> [Source texts of formatted documents]:

==*==

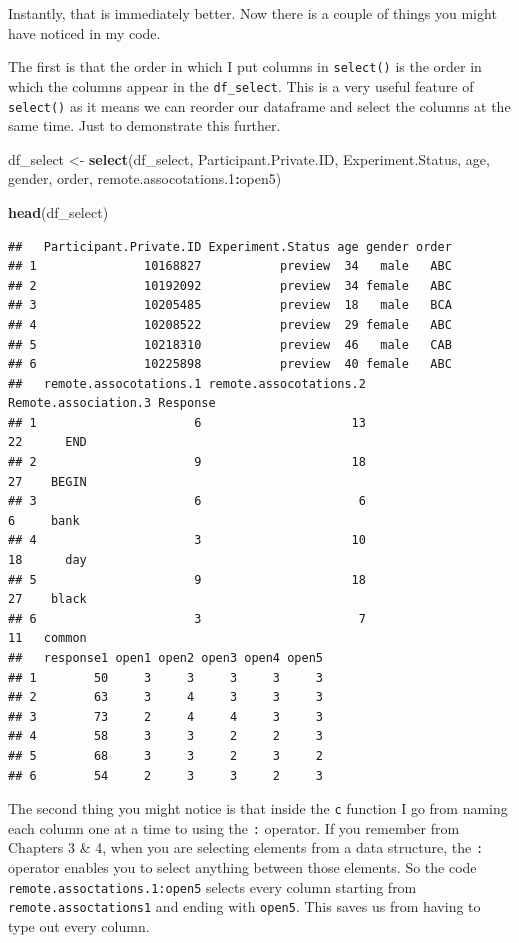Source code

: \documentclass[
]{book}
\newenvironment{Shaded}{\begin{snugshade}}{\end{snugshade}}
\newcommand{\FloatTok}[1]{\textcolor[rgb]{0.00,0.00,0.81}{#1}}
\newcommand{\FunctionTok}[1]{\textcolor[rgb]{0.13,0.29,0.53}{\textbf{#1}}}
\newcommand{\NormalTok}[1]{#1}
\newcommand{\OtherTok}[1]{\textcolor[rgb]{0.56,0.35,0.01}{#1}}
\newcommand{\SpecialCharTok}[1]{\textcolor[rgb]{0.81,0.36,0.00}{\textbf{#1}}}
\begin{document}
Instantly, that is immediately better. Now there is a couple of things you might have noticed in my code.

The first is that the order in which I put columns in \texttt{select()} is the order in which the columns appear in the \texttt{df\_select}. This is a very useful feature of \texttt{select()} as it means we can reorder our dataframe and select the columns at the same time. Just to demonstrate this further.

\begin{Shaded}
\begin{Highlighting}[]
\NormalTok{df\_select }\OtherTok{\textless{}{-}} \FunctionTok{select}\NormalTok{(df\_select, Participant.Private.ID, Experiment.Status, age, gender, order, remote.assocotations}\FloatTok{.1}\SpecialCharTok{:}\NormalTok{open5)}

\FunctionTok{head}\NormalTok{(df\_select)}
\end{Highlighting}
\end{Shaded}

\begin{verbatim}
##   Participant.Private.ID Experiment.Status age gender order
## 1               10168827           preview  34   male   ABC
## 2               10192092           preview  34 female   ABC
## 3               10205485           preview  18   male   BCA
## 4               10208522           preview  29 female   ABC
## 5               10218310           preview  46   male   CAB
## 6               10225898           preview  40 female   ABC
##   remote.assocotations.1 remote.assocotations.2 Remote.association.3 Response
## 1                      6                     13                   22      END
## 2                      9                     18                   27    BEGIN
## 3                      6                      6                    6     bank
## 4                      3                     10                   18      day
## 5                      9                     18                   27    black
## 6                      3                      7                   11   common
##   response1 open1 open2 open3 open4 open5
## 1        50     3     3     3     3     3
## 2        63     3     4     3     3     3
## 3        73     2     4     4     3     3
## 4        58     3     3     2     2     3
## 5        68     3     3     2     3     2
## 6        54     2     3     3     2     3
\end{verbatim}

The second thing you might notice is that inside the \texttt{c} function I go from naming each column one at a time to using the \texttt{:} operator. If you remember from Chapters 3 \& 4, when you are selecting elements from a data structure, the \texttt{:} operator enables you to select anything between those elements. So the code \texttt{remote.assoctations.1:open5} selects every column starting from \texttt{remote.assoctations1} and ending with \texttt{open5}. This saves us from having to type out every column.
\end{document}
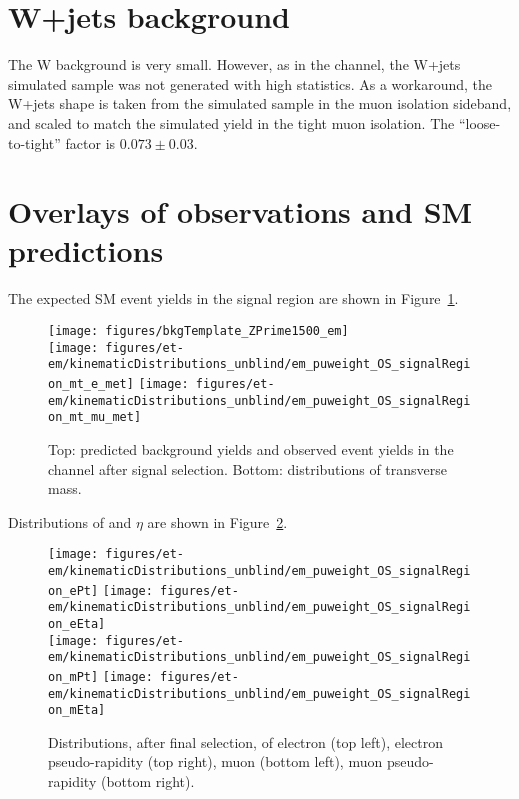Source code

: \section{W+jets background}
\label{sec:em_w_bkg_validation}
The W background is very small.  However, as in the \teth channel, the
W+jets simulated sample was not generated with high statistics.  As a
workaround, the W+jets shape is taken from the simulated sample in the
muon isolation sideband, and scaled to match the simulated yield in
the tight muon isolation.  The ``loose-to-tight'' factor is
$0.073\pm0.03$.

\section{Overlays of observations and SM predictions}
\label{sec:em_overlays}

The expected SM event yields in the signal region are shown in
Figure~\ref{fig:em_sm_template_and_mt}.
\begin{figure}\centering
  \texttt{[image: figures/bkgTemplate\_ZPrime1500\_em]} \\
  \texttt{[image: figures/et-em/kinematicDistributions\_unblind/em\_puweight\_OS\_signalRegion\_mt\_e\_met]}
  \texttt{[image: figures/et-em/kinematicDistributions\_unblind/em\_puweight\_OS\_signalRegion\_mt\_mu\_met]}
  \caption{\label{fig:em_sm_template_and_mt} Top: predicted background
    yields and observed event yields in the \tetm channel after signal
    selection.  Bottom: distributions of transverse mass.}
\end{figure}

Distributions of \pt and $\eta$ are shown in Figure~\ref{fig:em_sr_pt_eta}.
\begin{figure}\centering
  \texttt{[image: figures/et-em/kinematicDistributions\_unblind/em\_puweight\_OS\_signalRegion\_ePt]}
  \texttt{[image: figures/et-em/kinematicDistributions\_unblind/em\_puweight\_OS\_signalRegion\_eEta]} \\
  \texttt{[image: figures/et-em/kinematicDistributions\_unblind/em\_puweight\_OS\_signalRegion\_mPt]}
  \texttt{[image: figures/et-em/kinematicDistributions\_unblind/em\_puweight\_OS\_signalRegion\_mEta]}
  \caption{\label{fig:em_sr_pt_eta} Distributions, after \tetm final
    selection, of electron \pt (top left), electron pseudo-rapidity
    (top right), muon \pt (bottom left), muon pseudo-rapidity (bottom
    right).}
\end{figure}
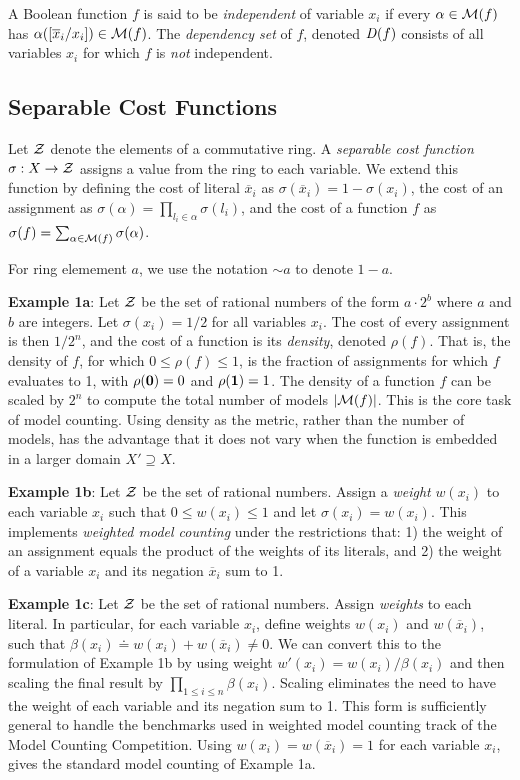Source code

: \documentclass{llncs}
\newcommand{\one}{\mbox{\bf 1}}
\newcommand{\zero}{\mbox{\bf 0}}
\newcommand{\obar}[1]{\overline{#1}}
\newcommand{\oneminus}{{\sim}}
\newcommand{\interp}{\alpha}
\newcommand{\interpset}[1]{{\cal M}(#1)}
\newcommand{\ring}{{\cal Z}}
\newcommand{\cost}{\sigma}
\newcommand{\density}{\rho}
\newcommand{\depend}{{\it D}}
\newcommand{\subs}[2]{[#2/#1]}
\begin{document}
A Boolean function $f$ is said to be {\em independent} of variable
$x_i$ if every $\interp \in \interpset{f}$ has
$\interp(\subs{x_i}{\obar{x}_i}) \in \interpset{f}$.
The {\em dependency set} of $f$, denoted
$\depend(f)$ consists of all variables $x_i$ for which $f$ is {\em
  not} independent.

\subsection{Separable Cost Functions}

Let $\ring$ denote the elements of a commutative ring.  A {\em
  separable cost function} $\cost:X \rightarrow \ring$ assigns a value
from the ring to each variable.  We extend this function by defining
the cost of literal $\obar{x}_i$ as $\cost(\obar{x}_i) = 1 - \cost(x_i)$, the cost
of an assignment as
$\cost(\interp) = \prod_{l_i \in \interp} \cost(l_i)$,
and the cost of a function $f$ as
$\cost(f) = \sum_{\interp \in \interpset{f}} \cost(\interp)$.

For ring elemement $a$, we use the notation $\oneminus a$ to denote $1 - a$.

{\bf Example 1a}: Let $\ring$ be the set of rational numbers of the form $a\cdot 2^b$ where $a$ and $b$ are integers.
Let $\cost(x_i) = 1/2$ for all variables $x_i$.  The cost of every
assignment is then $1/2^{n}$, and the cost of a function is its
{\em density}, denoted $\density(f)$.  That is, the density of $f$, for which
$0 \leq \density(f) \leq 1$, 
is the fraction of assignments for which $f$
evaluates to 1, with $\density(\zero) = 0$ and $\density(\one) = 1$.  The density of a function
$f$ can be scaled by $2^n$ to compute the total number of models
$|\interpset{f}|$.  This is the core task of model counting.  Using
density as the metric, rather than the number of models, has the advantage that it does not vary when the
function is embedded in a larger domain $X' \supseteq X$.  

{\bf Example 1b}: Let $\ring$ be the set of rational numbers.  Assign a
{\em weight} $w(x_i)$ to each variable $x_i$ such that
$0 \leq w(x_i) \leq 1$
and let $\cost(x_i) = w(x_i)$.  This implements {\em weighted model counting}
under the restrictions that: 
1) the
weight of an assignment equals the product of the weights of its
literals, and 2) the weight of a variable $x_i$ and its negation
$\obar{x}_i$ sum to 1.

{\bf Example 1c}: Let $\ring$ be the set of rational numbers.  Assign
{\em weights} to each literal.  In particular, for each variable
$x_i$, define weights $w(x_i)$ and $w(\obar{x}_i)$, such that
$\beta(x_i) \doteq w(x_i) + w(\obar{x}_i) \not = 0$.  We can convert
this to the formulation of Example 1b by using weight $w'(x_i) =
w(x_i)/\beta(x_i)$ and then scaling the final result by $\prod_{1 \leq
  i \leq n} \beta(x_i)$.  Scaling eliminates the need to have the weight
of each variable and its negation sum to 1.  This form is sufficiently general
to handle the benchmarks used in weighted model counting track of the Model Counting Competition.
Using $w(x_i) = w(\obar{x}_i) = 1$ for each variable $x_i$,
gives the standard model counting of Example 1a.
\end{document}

==*==

Check the lines above and copy each one that includes "Participant".

> [WRITTEN ANSWER]:
\NormalTok{df\_select }\OtherTok{\textless{}{-}} \FunctionTok{select}\NormalTok{(df\_select, Participant.Private.ID, Experiment.Status, age, gender, order, remote.assocotations}\FloatTok{.1}\SpecialCharTok{:}\NormalTok{open5)}
##   Participant.Private.ID Experiment.Status age gender order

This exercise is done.